Tuesday, June 27, 2006

A Solid Read

I recently played the following 2-5 NLHE hand at Ameristar:

Two limpers to me OTB and I’ve been very quiet in a tight game so I decide to splash around a little bit with Kh-Js. I know that this hand sucks but I have position and typically play well post-flop.

Five of us see a flop of Kd-9s-3d. It checks to the 10 seat (I’m in the 1 seat) and I lean around the front of the dealer to look at him. He just sits there for awhile so I ask, “Did he check?” The dealer responds, “He checked.” I toss out a $20 bet into a $25 pot and immediately the 5 seat looks at me and says, “I thought you checked?” The dealer says, “No, he asked if he (pointing to the 10 seat) checked.” The blinds fold and the 5 seat, who is the loosest player at the table, is the only caller.

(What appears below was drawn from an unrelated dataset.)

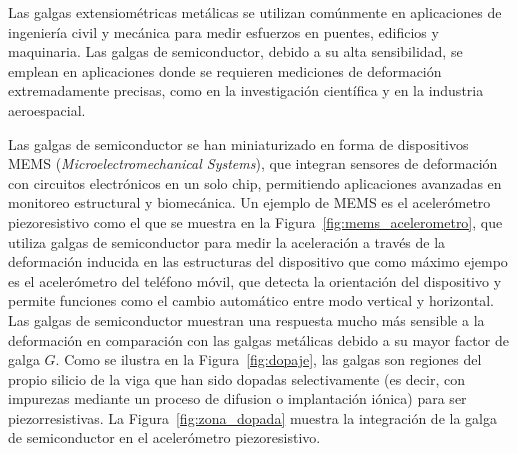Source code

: Las galgas extensiométricas metálicas se utilizan comúnmente en aplicaciones de ingeniería civil y mecánica para medir esfuerzos en puentes, edificios y maquinaria. Las galgas de semiconductor, debido a su alta sensibilidad, se emplean en aplicaciones donde se requieren mediciones de deformación extremadamente precisas, como en la investigación científica y en la industria aeroespacial.

Las galgas de semiconductor se han miniaturizado en forma de dispositivos MEMS (\textit{Microelectromechanical Systems}), que integran sensores de deformación con circuitos electrónicos en un solo chip, permitiendo aplicaciones avanzadas en monitoreo estructural y biomecánica. Un ejemplo de MEMS es el acelerómetro piezoresistivo como el que se muestra en la Figura~\ref{fig:mems_acelerometro}, que utiliza galgas de semiconductor para medir la aceleración a través de la deformación inducida en las estructuras del dispositivo que como máximo ejempo es el acelerómetro del teléfono móvil, que detecta la orientación del dispositivo y permite funciones como el cambio automático entre modo vertical y horizontal. Las galgas de semiconductor muestran una respuesta mucho más sensible a la deformación en comparación con las galgas metálicas debido a su mayor factor de galga $G$. Como se ilustra en la Figura~\ref{fig:dopaje}, las galgas son regiones del propio silicio de la viga que han sido dopadas selectivamente (es decir, con impurezas mediante un proceso de difusion o implantación iónica) para ser piezorresistivas. La Figura~\ref{fig:zona_dopada} muestra la integración de la galga de semiconductor en el acelerómetro piezoresistivo. %
%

The turn brings the 7c and he checks to me. I bet $40 into the $65 pot and he raises $40 to $80. At this point I’m sick because playing a big pot with top pair decent kicker is never my game plan in a NLHE cash game. I go into the tank and tell the table, “Sorry guys, this is going to take a minute or so.” I run through his possible hands and rule out strong K’s because he would have bet those hands on a flush draw board. I also rule out 9’s because he would have raised preflop, and 7’s were looking pretty unlikely as well. So I decide that it is either a set of 3’s or a flush draw. Now I look up at him and he is STARRING ME DOWN. That’s a weak tell. Then, I thought about his “I thought you checked” comment on the flop. That’s weak too – he wanted a free card. So putting the pieces of the puzzle together I decide to make him pay for his draw and move all-in for another $140 or so. He took a deep sigh, made the dealer count the money and then called. The river was the 4s and he said one of the most beautiful things, “I missed.”